The father took his son's listless hand and placed it between the pages of the Bible, touching the verses.
He had been reading that psalm to Irvin for more than a year.
Alfonso and Irvin spent most of their evenings together in that hospital room, 2,000 miles from the homeland they had left in search of a better life.
Many times Alfonso wouldn't arrive until 10 or 11 at night. He had to work late sometimes on his job in Lincoln, laying carpet. He would drive to the Nebraska Medical Center in Omaha, get a wristband from nurses for an after-hours visit, then ride the elevator to the eighth floor of the adult intensive care unit.
After making sure his son was clean and comfortable, Alfonso would sit in a chair in the darkened room and pray.
He took breaks to massage and move Irvin's muscles, something his cousin — a doctor back in Honduras — recommended.
The Omaha doctors treating Irvin had long regarded his condition as unrecoverable. Unresponsive. Unable to breathe without a ventilator.
His case baffled his doctors in some ways.
But by late June they made a unanimous decision: It was best to take Irvin Madrid off life support.
They called his father.

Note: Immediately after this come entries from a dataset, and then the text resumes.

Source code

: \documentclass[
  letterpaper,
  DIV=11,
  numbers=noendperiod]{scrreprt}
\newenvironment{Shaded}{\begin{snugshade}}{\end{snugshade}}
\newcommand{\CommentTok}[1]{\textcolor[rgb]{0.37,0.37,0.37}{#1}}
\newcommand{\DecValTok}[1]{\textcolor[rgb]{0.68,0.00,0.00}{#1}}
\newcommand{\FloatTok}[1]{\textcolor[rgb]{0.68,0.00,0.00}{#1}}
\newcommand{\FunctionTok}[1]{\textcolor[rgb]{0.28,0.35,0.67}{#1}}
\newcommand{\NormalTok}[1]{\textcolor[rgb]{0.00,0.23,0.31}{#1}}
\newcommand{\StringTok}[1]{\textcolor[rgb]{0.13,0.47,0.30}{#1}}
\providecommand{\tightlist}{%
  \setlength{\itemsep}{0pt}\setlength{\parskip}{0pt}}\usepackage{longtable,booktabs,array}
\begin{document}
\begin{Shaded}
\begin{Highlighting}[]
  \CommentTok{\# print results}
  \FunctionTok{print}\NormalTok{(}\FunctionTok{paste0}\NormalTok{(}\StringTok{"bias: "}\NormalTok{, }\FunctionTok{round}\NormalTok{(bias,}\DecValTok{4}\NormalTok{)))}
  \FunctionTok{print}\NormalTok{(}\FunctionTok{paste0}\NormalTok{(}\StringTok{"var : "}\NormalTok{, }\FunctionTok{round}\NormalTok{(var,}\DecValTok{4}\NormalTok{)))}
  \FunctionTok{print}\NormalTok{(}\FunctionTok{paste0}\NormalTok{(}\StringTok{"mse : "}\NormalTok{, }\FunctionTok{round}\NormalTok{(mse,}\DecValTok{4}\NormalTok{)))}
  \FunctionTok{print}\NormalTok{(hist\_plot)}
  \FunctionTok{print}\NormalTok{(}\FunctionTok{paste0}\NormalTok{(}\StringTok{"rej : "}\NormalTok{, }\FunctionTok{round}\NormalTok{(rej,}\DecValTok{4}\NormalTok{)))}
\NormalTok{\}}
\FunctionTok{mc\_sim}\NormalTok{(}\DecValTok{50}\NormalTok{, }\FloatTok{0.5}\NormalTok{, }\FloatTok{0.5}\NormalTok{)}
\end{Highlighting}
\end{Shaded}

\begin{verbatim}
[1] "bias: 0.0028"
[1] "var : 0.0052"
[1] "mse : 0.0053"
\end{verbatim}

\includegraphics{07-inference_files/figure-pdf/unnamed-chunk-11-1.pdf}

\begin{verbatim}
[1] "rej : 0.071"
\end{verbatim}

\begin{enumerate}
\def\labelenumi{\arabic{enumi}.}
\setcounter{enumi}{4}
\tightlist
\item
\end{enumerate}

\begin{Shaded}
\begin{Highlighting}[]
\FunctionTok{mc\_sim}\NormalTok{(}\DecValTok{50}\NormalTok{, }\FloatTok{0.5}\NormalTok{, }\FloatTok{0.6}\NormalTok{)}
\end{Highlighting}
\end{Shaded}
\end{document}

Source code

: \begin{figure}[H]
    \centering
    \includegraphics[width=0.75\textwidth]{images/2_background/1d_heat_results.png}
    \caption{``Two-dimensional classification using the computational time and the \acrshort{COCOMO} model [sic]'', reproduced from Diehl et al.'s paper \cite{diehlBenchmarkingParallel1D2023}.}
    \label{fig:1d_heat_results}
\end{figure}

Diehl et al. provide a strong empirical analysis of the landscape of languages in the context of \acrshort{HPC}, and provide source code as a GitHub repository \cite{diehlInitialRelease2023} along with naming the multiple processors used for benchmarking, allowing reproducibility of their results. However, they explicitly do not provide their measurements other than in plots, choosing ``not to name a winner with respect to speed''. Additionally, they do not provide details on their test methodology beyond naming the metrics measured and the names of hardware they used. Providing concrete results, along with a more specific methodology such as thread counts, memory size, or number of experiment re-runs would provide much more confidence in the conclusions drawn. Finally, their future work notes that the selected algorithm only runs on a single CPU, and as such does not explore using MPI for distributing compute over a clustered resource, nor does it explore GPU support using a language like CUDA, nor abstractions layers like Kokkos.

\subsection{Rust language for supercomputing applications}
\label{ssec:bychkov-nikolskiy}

Again and again, they tried to reach him.
No answer.
***
Irvin grew up near Tegucigalpa, the capital of Honduras, with his parents, older sister and younger brother.
He loved soccer — had loved it since he was a toddler, playing the game daily with neighborhood friends and becoming an avid fan of Olimpia, a Honduran club team.
Irvin also loved to act in school plays and to dance — both the traditional folk dances performed at school in flowing, colorful clothes and the modern break dancing that youths performed on the street.
When Irvin was 9 his father left for the United States on a work visa.
After middle school, Irvin enrolled in a vocational school, studying to become an electrician. But in his third year, he decided he had had enough. He wanted to join his father, get a job to help support the family and study subjects such as English and history.
Alfonso urged him to finish his last year at home and apply for a work visa.
Instead, at 17, without telling his parents or siblings, Irvin left.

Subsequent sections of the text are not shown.